Drowning in thick grey smoke, the old structure was glowing at all entrances where the flames danced. Nebris blinked, his stinging eyes watering.
Then, he felt Etho’s hand in his again, pulling him along down the grassy hill towards the countryside. Nebris pushed down his hood now; he didn’t think he’d need disguise unless they passed through any villages.

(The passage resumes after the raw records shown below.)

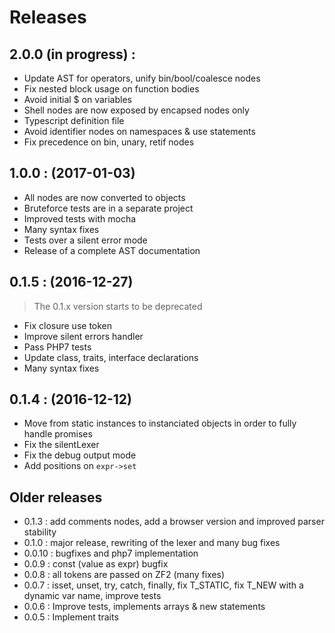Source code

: # Releases

## 2.0.0 (in progress) :

- Update AST for operators, unify bin/bool/coalesce nodes
- Fix nested block usage on function bodies
- Avoid initial $ on variables
- Shell nodes are now exposed by encapsed nodes only
- Typescript definition file
- Avoid identifier nodes on namespaces & use statements
- Fix precedence on bin, unary, retif nodes

## 1.0.0 : (2017-01-03)

- All nodes are now converted to objects
- Bruteforce tests are in a separate project
- Improved tests with mocha
- Many syntax fixes
- Tests over a silent error mode
- Release of a complete AST documentation

## 0.1.5 : (2016-12-27)

> The 0.1.x version starts to be deprecated

- Fix closure use token
- Improve silent errors handler
- Pass PHP7 tests
- Update class, traits, interface declarations
- Many syntax fixes

## 0.1.4 : (2016-12-12)

- Move from static instances to instanciated objects in order to fully handle
promises
- Fix the silentLexer
- Fix the debug output mode
- Add positions on `expr->set`

## Older releases

* 0.1.3  : add comments nodes, add a browser version and improved parser stability
* 0.1.0  : major release, rewriting of the lexer and many bug fixes
* 0.0.10 : bugfixes and php7 implementation
* 0.0.9  : const (value as expr) bugfix
* 0.0.8  : all tokens are passed on ZF2 (many fixes)
* 0.0.7  : isset, unset, try, catch, finally, fix T_STATIC, fix T_NEW with a dynamic var name, improve tests
* 0.0.6  : Improve tests, implements arrays & new statements
* 0.0.5  : Implement traits
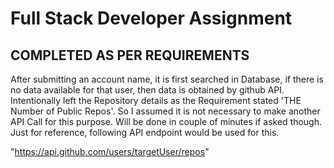 # Full Stack Developer Assignment


## COMPLETED AS PER REQUIREMENTS
After submitting an account name, it is first searched in Database, if there is no data available for that user, then data is obtained by github API. 
Intentionally left the Repository details as the Requirement stated 'THE Number of Public Repos'. So I assumed it is not necessary to make another API Call for this purpose.
Will be done in couple of minutes if asked though.
Just for reference, following API endpoint would be used for this.

"https://api.github.com/users/targetUser/repos"



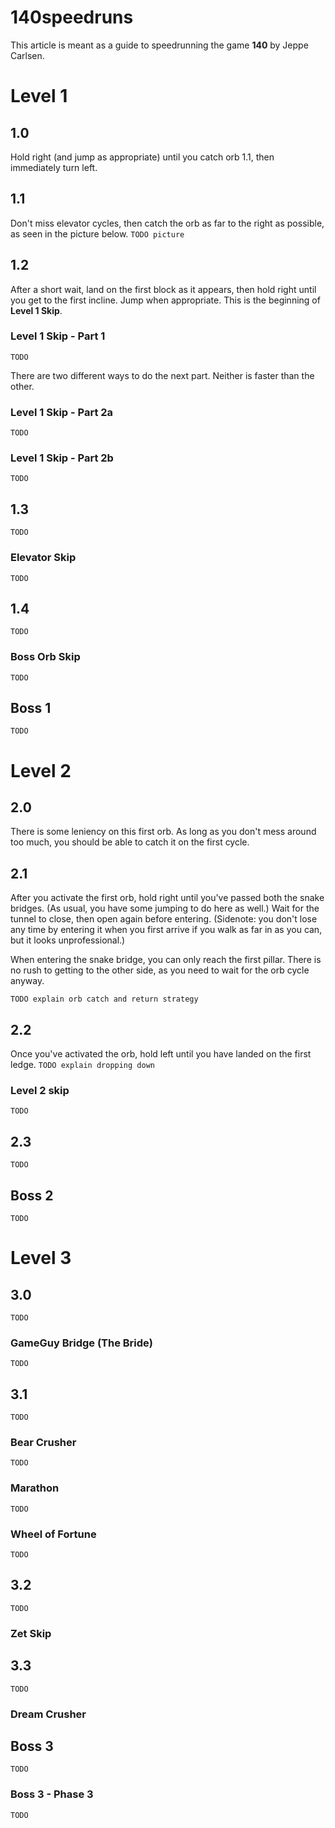 # 140speedruns
This article is meant as a guide to speedrunning the game **140** by Jeppe Carlsen.

# Level 1
## 1.0
Hold right (and jump as appropriate) until you catch orb 1.1, then immediately turn left.

## 1.1
Don't miss elevator cycles, then catch the orb as far to the right as possible, as seen in the picture below.
`TODO picture`

## 1.2
After a short wait, land on the first block as it appears, then hold right until you get to the first incline. Jump when appropriate.
This is the beginning of **Level 1 Skip**.

### Level 1 Skip - Part 1
`TODO`

There are two different ways to do the next part. Neither is faster than the other.

### Level 1 Skip - Part 2a
`TODO`

### Level 1 Skip - Part 2b
`TODO`

## 1.3
`TODO`

### Elevator Skip
`TODO`

## 1.4
`TODO`

### Boss Orb Skip
`TODO`

## Boss 1
`TODO`

# Level 2
## 2.0
There is some leniency on this first orb. As long as you don't mess around too much, you should be able to catch it on the first cycle.

## 2.1
After you activate the first orb, hold right until you've passed both the snake bridges. (As usual, you have some jumping to do here as well.) Wait for the tunnel to close, then open again before entering. (Sidenote: you don't lose any time by entering it when you first arrive if you walk as far in as you can, but it looks unprofessional.)

When entering the snake bridge, you can only reach the first pillar. There is no rush to getting to the other side, as you need to wait for the orb cycle anyway.

`TODO explain orb catch and return strategy`

## 2.2
Once you've activated the orb, hold left until you have landed on the first ledge. 
`TODO explain dropping down`

### Level 2 skip
`TODO`

## 2.3
`TODO`

## Boss 2
`TODO`

# Level 3
## 3.0
`TODO`

### GameGuy Bridge (The Bride)
`TODO`

## 3.1
`TODO`

### Bear Crusher
`TODO`

### Marathon
`TODO`

### Wheel of Fortune
`TODO`

## 3.2
`TODO`

### Zet Skip

## 3.3
`TODO`

### Dream Crusher

## Boss 3
`TODO`

### Boss 3 - Phase 3
`TODO`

For now they were fugitives, heading towards an unknown future somewhere in the trees or fields of the country and perhaps beyond, somewhere beyond the borders of this land. They stopped running after some time, Nebris occasionally glancing back at the tremendous column of smoke that marked the end of his old home, and perhaps the old regime.
Eventually he stopped looking. Nebris thought that he could even be happy like this. No longer leading armies, or any semblance of a life in leadership, but hiding, running and surviving, with the most unlikely of companions.
In a funny way, Nebris was glad it was him.